* WHAT IS EXPECTED:
Collect all lines containing the word "logs" from the data.

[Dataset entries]
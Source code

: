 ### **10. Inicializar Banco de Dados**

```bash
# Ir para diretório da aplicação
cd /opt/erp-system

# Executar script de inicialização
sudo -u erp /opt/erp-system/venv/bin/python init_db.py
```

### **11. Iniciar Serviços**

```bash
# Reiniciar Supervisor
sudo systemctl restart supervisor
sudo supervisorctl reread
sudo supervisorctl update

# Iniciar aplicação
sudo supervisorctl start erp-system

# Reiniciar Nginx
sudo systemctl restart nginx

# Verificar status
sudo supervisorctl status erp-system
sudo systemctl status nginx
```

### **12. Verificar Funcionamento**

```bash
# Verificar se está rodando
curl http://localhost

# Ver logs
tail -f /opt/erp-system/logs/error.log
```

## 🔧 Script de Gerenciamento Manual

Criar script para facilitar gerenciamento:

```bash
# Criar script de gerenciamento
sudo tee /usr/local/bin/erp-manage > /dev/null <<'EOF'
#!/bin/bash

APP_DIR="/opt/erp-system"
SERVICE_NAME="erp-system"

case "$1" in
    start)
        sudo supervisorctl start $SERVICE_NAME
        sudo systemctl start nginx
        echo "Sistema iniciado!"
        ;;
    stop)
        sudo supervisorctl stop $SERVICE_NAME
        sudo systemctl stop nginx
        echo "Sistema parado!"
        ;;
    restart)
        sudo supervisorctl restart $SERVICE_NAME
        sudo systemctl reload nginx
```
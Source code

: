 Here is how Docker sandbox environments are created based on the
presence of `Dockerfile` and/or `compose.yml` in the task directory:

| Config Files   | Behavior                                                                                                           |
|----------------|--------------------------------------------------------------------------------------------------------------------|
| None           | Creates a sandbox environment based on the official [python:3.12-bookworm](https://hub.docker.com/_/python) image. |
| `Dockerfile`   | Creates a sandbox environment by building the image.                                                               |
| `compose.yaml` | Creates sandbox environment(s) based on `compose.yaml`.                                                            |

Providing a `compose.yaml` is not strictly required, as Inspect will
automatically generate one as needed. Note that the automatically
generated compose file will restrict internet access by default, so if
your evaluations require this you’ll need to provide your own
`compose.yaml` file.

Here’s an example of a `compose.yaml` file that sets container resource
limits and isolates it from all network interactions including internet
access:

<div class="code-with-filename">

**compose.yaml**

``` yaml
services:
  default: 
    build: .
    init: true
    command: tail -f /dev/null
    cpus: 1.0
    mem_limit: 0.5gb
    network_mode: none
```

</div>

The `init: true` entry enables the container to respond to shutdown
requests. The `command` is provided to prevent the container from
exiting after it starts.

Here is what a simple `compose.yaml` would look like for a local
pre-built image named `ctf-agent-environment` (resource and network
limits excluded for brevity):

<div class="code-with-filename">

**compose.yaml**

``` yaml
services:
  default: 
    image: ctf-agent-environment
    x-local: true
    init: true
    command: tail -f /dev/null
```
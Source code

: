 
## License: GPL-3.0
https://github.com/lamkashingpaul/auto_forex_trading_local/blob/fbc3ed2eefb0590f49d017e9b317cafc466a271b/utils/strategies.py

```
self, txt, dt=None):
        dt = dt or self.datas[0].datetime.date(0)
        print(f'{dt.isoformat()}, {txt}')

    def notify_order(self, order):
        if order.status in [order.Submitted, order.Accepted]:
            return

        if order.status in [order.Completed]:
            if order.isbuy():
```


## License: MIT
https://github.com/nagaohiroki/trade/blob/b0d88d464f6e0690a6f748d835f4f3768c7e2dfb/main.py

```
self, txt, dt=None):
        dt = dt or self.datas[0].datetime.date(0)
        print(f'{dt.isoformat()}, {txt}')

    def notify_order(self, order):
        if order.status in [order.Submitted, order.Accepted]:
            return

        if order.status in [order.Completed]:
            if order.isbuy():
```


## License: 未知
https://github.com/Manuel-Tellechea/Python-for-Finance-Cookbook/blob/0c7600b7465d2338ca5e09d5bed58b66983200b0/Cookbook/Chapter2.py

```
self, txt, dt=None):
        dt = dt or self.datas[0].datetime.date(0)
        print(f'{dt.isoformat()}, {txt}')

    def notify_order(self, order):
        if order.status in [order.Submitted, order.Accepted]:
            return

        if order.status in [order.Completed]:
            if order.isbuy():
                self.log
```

* ANSWER TO THE PROBLEM:
# Ver logs
tail -f /opt/erp-system/logs/error.log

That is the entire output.